▶ _ABOUT THIS EXERCISE_: If a line below includes the string "zones", copy it.

[DATA UNDER STUDY]

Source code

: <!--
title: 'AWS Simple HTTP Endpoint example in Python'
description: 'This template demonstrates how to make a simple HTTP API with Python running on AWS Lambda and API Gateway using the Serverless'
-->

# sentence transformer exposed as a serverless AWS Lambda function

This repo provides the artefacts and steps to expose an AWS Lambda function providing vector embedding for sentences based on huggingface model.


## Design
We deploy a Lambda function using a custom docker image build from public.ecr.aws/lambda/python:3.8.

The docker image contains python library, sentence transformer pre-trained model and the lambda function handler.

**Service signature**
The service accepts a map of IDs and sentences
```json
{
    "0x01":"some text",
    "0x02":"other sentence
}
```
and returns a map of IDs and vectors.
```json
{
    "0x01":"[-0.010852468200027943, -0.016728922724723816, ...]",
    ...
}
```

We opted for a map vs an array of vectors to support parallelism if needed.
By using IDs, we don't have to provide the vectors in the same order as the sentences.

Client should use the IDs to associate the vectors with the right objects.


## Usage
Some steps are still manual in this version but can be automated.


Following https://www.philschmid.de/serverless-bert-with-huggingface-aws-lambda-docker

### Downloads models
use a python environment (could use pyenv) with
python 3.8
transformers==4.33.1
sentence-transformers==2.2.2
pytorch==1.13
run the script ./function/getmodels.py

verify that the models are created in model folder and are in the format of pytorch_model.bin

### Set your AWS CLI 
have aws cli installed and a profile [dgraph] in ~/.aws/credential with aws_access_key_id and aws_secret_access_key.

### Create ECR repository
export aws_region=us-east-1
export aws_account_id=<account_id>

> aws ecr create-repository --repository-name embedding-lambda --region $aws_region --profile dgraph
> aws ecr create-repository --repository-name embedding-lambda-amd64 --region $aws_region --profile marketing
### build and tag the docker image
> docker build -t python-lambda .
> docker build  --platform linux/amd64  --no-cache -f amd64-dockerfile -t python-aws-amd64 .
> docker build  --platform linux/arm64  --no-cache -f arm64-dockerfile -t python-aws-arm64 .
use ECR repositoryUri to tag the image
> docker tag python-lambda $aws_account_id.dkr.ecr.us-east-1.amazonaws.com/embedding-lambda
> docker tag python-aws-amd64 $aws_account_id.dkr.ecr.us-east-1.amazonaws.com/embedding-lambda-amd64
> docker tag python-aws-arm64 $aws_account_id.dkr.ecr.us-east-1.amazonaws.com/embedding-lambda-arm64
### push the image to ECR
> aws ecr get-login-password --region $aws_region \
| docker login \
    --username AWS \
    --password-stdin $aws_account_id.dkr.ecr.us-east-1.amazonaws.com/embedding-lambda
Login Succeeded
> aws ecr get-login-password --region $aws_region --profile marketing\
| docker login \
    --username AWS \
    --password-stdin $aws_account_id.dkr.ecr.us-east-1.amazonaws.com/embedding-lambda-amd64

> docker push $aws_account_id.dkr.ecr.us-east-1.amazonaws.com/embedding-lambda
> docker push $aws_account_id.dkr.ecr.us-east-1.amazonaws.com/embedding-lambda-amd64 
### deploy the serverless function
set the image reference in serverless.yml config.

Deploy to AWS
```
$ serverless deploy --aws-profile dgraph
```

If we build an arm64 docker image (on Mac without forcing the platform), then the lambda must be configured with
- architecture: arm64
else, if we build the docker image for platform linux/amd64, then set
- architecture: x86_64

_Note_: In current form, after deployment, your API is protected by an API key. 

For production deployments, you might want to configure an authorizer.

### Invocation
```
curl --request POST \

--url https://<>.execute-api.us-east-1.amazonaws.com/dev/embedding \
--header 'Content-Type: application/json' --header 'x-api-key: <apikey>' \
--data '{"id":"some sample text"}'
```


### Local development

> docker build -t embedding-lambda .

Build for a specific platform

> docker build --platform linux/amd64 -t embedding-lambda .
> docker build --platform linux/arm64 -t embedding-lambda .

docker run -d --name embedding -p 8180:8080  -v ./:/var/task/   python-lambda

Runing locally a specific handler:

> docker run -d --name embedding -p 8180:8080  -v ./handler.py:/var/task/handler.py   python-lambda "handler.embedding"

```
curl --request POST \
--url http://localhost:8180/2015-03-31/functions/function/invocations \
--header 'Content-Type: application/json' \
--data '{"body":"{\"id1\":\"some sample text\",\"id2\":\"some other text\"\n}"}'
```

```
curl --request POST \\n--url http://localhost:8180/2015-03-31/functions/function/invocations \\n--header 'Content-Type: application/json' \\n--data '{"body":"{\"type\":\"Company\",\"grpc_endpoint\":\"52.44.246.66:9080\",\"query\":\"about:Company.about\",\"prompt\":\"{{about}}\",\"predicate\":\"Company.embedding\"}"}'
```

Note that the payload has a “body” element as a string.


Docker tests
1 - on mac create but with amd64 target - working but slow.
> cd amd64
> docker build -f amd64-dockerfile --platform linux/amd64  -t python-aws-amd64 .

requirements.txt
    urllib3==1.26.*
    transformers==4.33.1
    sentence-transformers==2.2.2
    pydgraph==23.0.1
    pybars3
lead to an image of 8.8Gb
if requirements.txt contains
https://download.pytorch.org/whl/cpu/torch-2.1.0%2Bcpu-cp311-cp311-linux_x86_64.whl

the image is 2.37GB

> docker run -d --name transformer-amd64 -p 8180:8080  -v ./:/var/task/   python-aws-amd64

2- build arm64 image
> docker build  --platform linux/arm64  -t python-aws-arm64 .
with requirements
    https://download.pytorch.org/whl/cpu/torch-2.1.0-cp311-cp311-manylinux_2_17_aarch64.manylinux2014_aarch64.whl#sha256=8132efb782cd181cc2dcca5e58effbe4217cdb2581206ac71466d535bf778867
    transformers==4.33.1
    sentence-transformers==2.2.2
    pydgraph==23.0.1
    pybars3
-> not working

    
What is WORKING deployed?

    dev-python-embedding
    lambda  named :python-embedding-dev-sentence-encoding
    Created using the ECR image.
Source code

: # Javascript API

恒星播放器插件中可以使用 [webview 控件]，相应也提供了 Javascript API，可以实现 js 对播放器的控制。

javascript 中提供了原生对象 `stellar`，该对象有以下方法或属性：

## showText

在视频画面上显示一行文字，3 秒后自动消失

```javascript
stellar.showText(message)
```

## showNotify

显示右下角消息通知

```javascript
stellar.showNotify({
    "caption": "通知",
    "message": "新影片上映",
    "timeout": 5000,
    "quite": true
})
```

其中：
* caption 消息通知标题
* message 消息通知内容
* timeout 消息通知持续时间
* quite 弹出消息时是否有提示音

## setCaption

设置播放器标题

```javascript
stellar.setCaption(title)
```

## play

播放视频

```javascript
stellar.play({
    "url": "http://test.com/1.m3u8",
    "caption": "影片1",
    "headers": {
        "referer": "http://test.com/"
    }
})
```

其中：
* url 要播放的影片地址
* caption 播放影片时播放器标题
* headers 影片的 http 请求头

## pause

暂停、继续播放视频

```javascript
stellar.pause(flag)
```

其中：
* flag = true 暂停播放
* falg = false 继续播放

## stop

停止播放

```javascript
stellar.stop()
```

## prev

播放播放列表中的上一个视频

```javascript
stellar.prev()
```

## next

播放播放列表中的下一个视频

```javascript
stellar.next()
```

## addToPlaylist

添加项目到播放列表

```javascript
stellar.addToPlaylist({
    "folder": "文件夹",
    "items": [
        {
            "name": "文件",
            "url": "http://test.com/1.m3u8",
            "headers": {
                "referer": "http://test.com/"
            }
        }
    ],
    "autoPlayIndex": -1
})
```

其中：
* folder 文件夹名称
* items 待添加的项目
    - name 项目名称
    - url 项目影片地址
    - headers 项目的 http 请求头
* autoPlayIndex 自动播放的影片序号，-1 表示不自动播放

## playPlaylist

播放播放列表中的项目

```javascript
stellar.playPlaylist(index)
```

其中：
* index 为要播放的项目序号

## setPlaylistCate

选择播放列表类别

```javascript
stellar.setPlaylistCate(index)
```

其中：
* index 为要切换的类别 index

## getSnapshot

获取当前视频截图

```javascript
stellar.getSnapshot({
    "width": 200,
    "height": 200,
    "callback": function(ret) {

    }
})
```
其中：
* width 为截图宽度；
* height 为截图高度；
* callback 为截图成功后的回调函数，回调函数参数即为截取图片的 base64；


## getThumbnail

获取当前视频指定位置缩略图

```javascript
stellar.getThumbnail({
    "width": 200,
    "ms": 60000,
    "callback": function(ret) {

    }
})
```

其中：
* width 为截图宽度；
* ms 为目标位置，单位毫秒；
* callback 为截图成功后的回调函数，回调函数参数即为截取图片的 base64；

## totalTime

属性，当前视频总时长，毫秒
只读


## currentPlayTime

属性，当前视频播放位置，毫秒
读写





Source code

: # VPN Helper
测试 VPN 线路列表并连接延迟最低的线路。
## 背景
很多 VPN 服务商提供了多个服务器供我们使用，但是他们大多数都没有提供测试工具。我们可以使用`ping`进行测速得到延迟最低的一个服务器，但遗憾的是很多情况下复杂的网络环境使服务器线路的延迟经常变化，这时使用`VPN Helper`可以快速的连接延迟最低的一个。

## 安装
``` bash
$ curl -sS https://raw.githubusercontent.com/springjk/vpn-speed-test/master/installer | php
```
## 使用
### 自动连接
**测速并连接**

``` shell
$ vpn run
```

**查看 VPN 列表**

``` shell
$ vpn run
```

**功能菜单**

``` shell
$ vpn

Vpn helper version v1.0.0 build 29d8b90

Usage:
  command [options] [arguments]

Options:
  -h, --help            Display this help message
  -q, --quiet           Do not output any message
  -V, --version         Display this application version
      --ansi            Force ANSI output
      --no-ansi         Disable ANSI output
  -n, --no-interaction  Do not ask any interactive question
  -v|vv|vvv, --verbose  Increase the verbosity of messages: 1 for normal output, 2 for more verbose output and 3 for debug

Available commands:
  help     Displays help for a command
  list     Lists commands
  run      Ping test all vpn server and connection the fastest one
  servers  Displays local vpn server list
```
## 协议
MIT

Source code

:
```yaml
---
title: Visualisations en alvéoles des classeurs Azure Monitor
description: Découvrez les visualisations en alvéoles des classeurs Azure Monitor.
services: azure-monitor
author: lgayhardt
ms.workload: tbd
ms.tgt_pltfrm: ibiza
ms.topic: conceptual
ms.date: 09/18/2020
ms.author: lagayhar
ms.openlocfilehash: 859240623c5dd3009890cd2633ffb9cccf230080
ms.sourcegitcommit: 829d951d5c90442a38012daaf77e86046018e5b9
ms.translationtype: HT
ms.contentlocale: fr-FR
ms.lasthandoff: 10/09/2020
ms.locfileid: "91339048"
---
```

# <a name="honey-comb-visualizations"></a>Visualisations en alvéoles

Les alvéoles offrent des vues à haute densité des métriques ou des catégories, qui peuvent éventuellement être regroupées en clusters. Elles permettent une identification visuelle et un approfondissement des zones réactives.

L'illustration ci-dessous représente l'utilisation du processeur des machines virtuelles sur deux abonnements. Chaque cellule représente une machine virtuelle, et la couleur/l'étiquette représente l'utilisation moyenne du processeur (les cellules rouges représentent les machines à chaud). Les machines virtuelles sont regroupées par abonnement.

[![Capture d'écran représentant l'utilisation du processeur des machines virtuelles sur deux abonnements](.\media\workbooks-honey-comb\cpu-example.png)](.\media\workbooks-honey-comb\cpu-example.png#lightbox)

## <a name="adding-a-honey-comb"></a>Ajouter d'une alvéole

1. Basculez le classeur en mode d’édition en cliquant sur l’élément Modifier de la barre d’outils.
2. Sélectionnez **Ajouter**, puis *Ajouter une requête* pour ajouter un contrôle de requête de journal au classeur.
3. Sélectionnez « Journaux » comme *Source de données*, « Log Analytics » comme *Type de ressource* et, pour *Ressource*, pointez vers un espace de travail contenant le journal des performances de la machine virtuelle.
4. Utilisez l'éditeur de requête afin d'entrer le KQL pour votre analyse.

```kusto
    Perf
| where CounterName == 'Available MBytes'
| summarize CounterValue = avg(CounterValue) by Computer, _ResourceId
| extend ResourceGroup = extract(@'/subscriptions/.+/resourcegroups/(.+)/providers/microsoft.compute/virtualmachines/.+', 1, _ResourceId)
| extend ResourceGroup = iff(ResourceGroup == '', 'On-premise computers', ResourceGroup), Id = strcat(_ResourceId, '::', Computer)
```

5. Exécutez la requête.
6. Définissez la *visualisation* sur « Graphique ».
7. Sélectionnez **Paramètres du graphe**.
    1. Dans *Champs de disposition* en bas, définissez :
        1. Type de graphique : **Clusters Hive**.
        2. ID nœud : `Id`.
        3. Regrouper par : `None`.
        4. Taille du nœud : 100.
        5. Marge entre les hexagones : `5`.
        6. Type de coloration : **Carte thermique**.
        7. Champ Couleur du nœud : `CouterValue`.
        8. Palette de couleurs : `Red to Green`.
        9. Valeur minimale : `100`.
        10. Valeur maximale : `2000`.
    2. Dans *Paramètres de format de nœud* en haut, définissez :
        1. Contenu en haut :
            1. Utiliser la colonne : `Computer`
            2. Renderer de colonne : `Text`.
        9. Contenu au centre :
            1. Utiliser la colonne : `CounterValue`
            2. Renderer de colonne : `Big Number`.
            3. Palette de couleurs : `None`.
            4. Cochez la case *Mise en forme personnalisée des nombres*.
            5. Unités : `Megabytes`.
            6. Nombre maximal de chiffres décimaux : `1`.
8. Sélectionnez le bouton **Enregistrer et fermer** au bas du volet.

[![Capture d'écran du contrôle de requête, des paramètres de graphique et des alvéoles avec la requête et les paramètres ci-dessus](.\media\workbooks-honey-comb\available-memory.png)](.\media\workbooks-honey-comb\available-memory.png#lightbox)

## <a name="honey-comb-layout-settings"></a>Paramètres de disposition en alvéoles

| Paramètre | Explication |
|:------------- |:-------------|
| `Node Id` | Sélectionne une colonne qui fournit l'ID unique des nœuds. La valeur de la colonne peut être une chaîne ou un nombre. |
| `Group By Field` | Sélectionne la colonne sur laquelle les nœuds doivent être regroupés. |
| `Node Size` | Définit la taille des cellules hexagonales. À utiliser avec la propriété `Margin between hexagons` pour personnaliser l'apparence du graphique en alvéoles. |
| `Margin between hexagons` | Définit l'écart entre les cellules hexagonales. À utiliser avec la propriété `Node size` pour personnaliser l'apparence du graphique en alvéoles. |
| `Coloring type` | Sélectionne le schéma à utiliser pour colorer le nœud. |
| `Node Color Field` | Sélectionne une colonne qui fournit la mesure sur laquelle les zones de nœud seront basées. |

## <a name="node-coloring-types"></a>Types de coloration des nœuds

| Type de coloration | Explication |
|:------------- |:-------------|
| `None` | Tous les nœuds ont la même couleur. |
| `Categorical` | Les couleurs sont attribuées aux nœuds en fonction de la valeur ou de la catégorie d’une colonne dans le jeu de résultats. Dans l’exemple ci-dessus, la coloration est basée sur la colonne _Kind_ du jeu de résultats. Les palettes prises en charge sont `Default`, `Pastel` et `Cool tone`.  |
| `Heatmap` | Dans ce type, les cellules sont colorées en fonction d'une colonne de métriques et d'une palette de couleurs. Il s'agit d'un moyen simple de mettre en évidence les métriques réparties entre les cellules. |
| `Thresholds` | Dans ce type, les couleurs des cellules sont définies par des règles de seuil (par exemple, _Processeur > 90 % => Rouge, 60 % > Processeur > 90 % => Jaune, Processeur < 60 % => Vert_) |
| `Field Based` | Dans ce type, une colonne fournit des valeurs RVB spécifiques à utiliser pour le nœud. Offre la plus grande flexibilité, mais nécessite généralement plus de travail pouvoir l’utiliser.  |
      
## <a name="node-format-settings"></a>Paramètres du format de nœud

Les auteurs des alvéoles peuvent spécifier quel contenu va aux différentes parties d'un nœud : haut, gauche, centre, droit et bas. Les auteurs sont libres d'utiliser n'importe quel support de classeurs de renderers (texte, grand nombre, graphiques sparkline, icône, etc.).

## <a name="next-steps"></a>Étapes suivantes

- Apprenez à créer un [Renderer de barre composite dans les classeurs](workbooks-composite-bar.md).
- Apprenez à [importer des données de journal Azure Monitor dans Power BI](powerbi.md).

[/DATA UNDER STUDY]

▶ _RESPONSE AREA_:
Les alvéoles offrent des vues à haute densité des métriques ou des catégories, qui peuvent éventuellement être regroupées en clusters. Elles permettent une identification visuelle et un approfondissement des zones réactives.
| `Node Color Field` | Sélectionne une colonne qui fournit la mesure sur laquelle les zones de nœud seront basées. |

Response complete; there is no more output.